◆ **Required work**:
Find the line with "As previously defined" in the data below, then restate it and all remaining lines exactly, adding nothing.

(Source data)
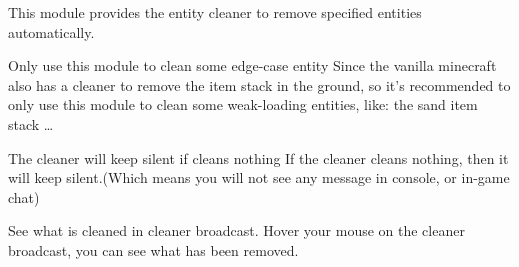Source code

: 
This module provides the entity cleaner to remove specified entities automatically.

\begin{note}{Only use this module to clean some edge-case entity}
    Since the vanilla minecraft also has a cleaner to remove the item stack in the ground, so it's recommended to only use this module to clean some weak-loading entities, like: the sand item stack \ldots
\end{note}


\begin{note}{The cleaner will keep silent if cleans nothing}
    If the cleaner cleans nothing, then it will keep silent.(Which means you will not see any message in console, or in-game chat)
\end{note}

\begin{tips}{See what is cleaned in cleaner broadcast.}
    Hover your mouse on the cleaner broadcast, you can see what has been removed.
\end{tips}

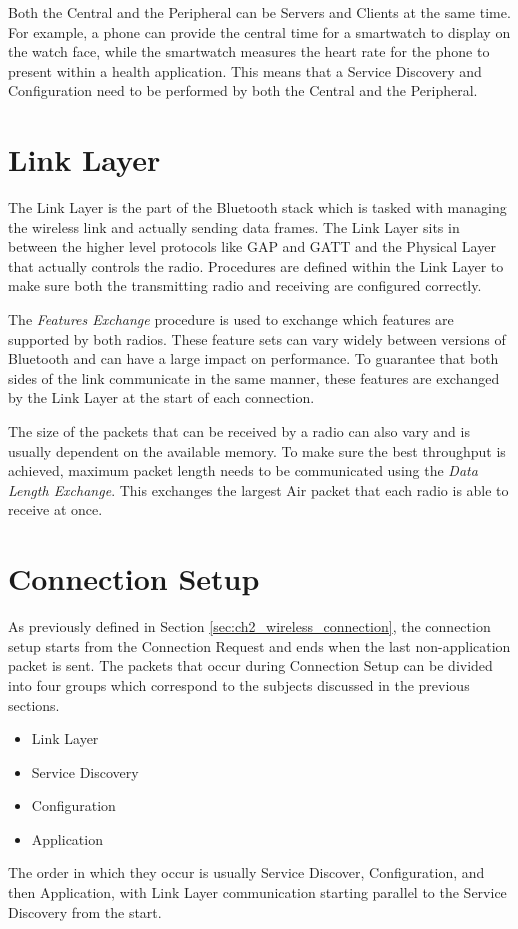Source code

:Both the Central and the Peripheral can be Servers and Clients at the same time. For example, a phone can provide the central time for a smartwatch to display on the watch face, while the smartwatch measures the heart rate for the phone to present within a health application. This means that a Service Discovery and Configuration need to be performed by both the Central and the Peripheral.

\section{Link Layer}
The Link Layer is the part of the Bluetooth stack which is tasked with managing the wireless link and actually sending data frames. The Link Layer sits in between the higher level protocols like GAP and GATT and the Physical Layer that actually controls the radio.
Procedures are defined within the Link Layer to make sure both the transmitting radio and receiving are configured correctly.

The \textit{Features Exchange} procedure is used to exchange which features are supported by both radios. These feature sets can vary widely between versions of Bluetooth and can have a large impact on performance. To guarantee that both sides of the link communicate in the same manner, these features are exchanged by the Link Layer at the start of each connection.

The size of the packets that can be received by a radio can also vary and is usually dependent on the available memory. To make sure the best throughput is achieved, maximum packet length needs to be communicated using the \textit{Data Length Exchange}. This exchanges the largest Air packet that each radio is able to receive at once.

\section{Connection Setup}
As previously defined in Section \ref{sec:ch2_wireless_connection}, the connection setup starts from the Connection Request and ends when the last non-application packet is sent. The packets that occur during Connection Setup can be divided into four groups which correspond to the subjects discussed in the previous sections.
\begin{itemize}
    \item Link Layer
    \item Service Discovery
    \item Configuration
    \item Application
\end{itemize} 
The order in which they occur is usually Service Discover, Configuration, and then Application, with Link Layer communication starting parallel to the Service Discovery from the start.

◆ **Task response**:
As previously defined in Section \ref{sec:ch2_wireless_connection}, the connection setup starts from the Connection Request and ends when the last non-application packet is sent. The packets that occur during Connection Setup can be divided into four groups which correspond to the subjects discussed in the previous sections.
\begin{itemize}
    \item Link Layer
    \item Service Discovery
    \item Configuration
    \item Application
\end{itemize} 
The order in which they occur is usually Service Discover, Configuration, and then Application, with Link Layer communication starting parallel to the Service Discovery from the start.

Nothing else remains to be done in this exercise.